Instructions for the task »
Nothing is needed except the lines below that run from the one with "analyses are reproducible" through the one with "Prism v0.16.1 (agent", repeated exactly.

The data »
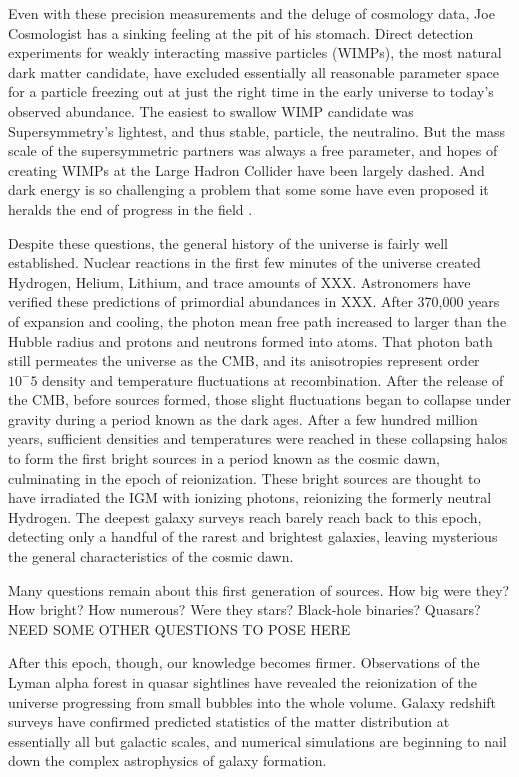 Even with these precision measurements and the deluge of cosmology data, Joe Cosmologist has a sinking feeling at the pit of his stomach. Direct detection experiments for weakly interacting massive particles (WIMPs), the most natural dark matter candidate, have excluded essentially all reasonable parameter space for a particle freezing out at just the right time in the early universe to today's observed abundance. The easiest to swallow WIMP candidate was Supersymmetry's lightest, and thus stable, particle, the neutralino. But the mass scale of the supersymmetric partners was always a free parameter, and hopes of creating WIMPs at the Large Hadron Collider have been largely dashed. And dark energy is so challenging a problem that some some have even proposed it heralds the end of progress in the field \citep{darkenergybad}. 

Despite these questions, the general history of the universe is fairly well established. Nuclear reactions in the first few minutes of the universe created Hydrogen, Helium, Lithium, and trace amounts of XXX. Astronomers have verified these predictions of primordial abundances in XXX. After 370,000 years of expansion and cooling, the photon mean free path increased to larger than the Hubble radius and protons and neutrons formed into atoms. That photon bath still permeates the universe as the CMB, and its anisotropies represent order $10^-5$ density and temperature fluctuations at recombination. After the release of the CMB, before sources formed, those slight fluctuations began to collapse under gravity during a period known as the dark ages. After a few hundred million years, sufficient densities and temperatures were reached in these collapsing halos to form the first bright sources in a period known as the cosmic dawn, culminating in the epoch of reionization. These bright sources are thought to have irradiated the IGM with ionizing photons, reionizing the formerly neutral Hydrogen. The deepest galaxy surveys reach barely reach back to this epoch, detecting only a handful of the rarest and brightest galaxies, leaving mysterious the general characteristics of the cosmic dawn.

Many questions remain about this first generation of sources. How big were they? How bright? How numerous? Were they stars? Black-hole binaries? Quasars? NEED SOME OTHER QUESTIONS TO POSE HERE

After this epoch, though, our knowledge becomes firmer. Observations of the Lyman alpha forest in quasar sightlines have revealed the reionization of the universe progressing from small bubbles into the whole volume. Galaxy redshift surveys have confirmed predicted statistics of the matter distribution at essentially all but galactic scales, and numerical simulations are beginning to nail down the complex astrophysics of galaxy formation.

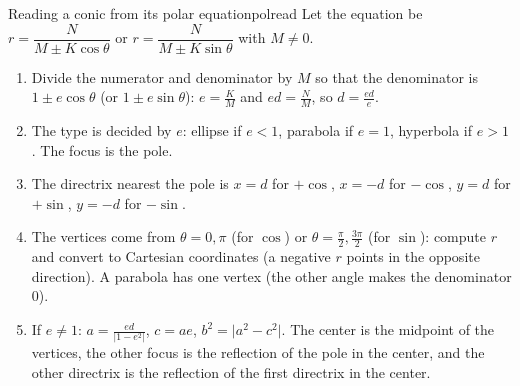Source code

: \documentclass[11pt]{article}
\begin{document}
\begin{proc}{Reading a conic from its polar equation}{polread}
Let the equation be $r=\dfrac{N}{M\pm K\cos\theta}$ or $r=\dfrac{N}{M\pm K\sin\theta}$ with $M\ne0$.
\begin{enumerate}[nosep]
  \item Divide the numerator and denominator by $M$ so that the denominator is $1\pm e\cos\theta$ (or $1\pm e\sin\theta$): $e=\frac KM$ and $ed=\frac NM$, so $d=\frac{ed}e$.
  \item The type is decided by $e$: ellipse if $e<1$, parabola if $e=1$, hyperbola if $e>1$. The focus is the pole.
  \item The directrix nearest the pole is $x=d$ for $+\cos$, $x=-d$ for $-\cos$, $y=d$ for $+\sin$, $y=-d$ for $-\sin$.
  \item The vertices come from $\theta=0,\pi$ (for $\cos$) or $\theta=\frac\pi2,\frac{3\pi}2$ (for $\sin$): compute $r$ and convert to Cartesian coordinates (a negative $r$ points in the opposite direction). A parabola has one vertex (the other angle makes the denominator $0$).
  \item If $e\ne1$: $a=\frac{ed}{\lvert1-e^2\rvert}$, $c=ae$, $b^2=\lvert a^2-c^2\rvert$. The center is the midpoint of the vertices, the other focus is the reflection of the pole in the center, and the other directrix is the reflection of the first directrix in the center.
\end{enumerate}
\end{proc}
\end{document}
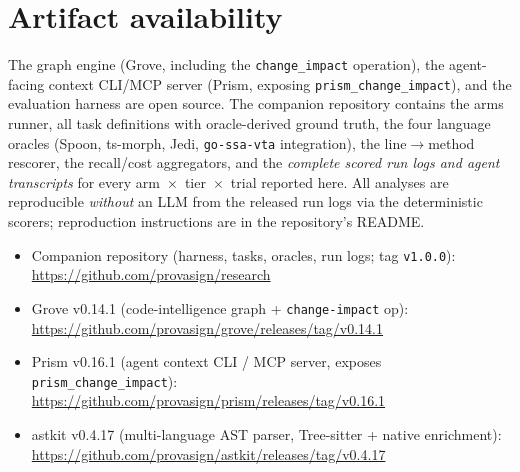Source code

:\documentclass[11pt]{article}
\newcommand{\code}[1]{\texttt{#1}}
\begin{document}
\section*{Artifact availability}
\label{sec:artifacts}
The graph engine (Grove, including the \code{change\_impact} operation), the
agent-facing context CLI/MCP server (Prism, exposing
\code{prism\_change\_impact}), and the evaluation harness are open source. The
companion repository contains the arms runner, all task definitions with
oracle-derived ground truth, the four language oracles (Spoon, ts-morph, Jedi,
\code{go-ssa-vta} integration), the line$\rightarrow$method rescorer, the
recall/cost aggregators, and the \emph{complete scored run logs and agent
transcripts} for every arm~$\times$~tier~$\times$~trial reported here. All
analyses are reproducible \emph{without} an LLM from the released run logs via
the deterministic scorers; reproduction instructions are in the repository's
README.
\begin{itemize}[leftmargin=*]
\item Companion repository (harness, tasks, oracles, run logs; tag \code{v1.0.0}):\\
  \url{https://github.com/provasign/research}
\item Grove v0.14.1 (code-intelligence graph + \code{change-impact} op):\\
  \url{https://github.com/provasign/grove/releases/tag/v0.14.1}
\item Prism v0.16.1 (agent context CLI / MCP server, exposes \code{prism\_change\_impact}):\\
  \url{https://github.com/provasign/prism/releases/tag/v0.16.1}
\item astkit v0.4.17 (multi-language AST parser, Tree-sitter + native enrichment):\\
  \url{https://github.com/provasign/astkit/releases/tag/v0.4.17}
\end{itemize}
\end{document}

Response below »
analyses are reproducible \emph{without} an LLM from the released run logs via
the deterministic scorers; reproduction instructions are in the repository's
README.
\begin{itemize}[leftmargin=*]
\item Companion repository (harness, tasks, oracles, run logs; tag \code{v1.0.0}):\\
  \url{https://github.com/provasign/research}
\item Grove v0.14.1 (code-intelligence graph + \code{change-impact} op):\\
  \url{https://github.com/provasign/grove/releases/tag/v0.14.1}
\item Prism v0.16.1 (agent context CLI / MCP server, exposes \code{prism\_change\_impact}):\\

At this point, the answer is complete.